• [Exercise prompt] Start at the line with "Images (Shape-based Approach)" in the records below, stop at the line with "## 📌 Project Overview", and return every line in that span exactly, the two end lines included.

[Saved data entries]
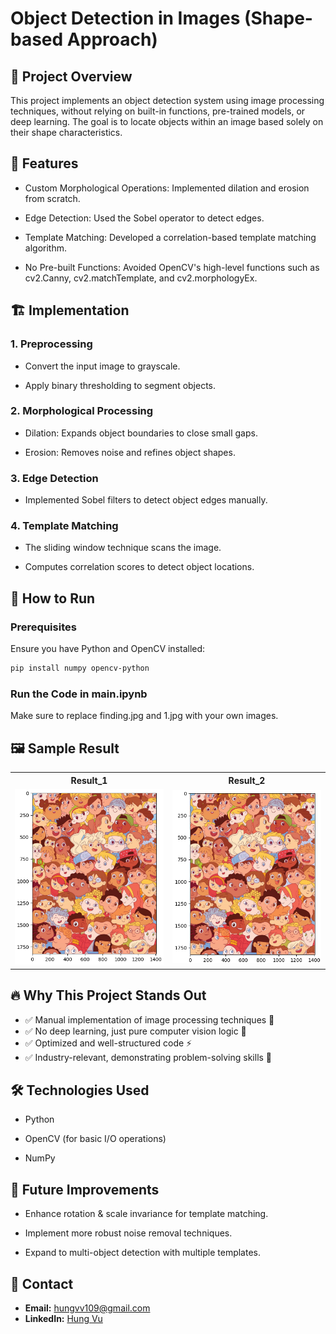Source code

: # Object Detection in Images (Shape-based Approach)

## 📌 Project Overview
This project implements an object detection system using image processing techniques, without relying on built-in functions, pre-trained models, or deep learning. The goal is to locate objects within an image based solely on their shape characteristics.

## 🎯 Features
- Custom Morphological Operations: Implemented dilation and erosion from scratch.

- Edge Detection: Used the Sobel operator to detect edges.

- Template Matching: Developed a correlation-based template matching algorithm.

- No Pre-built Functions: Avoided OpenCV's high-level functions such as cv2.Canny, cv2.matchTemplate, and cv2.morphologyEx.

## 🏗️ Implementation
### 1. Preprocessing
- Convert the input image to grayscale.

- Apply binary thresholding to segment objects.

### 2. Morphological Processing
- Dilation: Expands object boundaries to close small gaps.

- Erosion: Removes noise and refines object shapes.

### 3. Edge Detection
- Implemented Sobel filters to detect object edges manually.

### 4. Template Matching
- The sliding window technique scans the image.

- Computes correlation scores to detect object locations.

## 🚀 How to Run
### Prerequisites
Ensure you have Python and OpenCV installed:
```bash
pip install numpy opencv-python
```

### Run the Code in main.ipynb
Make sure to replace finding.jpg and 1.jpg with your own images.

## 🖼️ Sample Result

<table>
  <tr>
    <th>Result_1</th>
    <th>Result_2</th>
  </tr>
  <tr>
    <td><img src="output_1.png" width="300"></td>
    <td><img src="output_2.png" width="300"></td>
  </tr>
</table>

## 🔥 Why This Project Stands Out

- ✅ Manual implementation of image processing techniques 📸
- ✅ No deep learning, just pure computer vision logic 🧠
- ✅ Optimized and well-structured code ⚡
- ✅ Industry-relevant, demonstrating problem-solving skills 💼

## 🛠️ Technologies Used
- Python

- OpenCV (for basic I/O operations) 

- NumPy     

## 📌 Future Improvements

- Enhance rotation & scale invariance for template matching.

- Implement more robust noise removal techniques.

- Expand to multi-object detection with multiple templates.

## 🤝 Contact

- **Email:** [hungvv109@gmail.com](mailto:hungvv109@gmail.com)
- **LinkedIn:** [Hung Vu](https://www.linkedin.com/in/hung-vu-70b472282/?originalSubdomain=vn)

• [Response]
: # Object Detection in Images (Shape-based Approach)

## 📌 Project Overview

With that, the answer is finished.